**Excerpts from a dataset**
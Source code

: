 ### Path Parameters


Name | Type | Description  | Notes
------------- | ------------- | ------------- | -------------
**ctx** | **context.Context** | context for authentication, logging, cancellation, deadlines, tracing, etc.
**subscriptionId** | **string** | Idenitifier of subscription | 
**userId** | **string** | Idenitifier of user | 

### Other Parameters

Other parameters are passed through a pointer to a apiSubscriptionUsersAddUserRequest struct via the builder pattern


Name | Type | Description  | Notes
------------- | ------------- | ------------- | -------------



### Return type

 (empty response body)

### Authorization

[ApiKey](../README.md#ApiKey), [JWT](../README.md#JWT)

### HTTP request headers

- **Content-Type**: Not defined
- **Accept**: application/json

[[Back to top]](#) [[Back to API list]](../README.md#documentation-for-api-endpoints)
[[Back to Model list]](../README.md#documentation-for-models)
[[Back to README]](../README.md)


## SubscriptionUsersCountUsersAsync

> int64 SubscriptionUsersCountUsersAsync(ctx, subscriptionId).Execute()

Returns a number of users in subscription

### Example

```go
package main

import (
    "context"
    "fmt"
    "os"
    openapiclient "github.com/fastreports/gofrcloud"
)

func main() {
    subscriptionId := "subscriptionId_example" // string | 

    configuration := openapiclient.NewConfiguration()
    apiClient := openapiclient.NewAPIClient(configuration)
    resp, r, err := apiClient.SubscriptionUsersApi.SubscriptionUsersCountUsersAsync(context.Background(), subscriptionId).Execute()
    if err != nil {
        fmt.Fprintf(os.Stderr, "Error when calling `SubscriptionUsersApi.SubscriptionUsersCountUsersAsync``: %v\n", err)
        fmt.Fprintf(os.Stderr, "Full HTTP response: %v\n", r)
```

**What you will do**
Your answer must be the full set of records above, reproduced exactly.

**Solved problem**
Source code

: ### Path Parameters


Name | Type | Description  | Notes
------------- | ------------- | ------------- | -------------
**ctx** | **context.Context** | context for authentication, logging, cancellation, deadlines, tracing, etc.
**subscriptionId** | **string** | Idenitifier of subscription | 
**userId** | **string** | Idenitifier of user | 

### Other Parameters

Other parameters are passed through a pointer to a apiSubscriptionUsersAddUserRequest struct via the builder pattern


Name | Type | Description  | Notes
------------- | ------------- | ------------- | -------------



### Return type

 (empty response body)

### Authorization

[ApiKey](../README.md#ApiKey), [JWT](../README.md#JWT)

### HTTP request headers

- **Content-Type**: Not defined
- **Accept**: application/json

[[Back to top]](#) [[Back to API list]](../README.md#documentation-for-api-endpoints)
[[Back to Model list]](../README.md#documentation-for-models)
[[Back to README]](../README.md)


## SubscriptionUsersCountUsersAsync

> int64 SubscriptionUsersCountUsersAsync(ctx, subscriptionId).Execute()

Returns a number of users in subscription

### Example

```go
package main

import (
    "context"
    "fmt"
    "os"
    openapiclient "github.com/fastreports/gofrcloud"
)

func main() {
    subscriptionId := "subscriptionId_example" // string | 

    configuration := openapiclient.NewConfiguration()
    apiClient := openapiclient.NewAPIClient(configuration)
    resp, r, err := apiClient.SubscriptionUsersApi.SubscriptionUsersCountUsersAsync(context.Background(), subscriptionId).Execute()
    if err != nil {
        fmt.Fprintf(os.Stderr, "Error when calling `SubscriptionUsersApi.SubscriptionUsersCountUsersAsync``: %v\n", err)
        fmt.Fprintf(os.Stderr, "Full HTTP response: %v\n", r)
```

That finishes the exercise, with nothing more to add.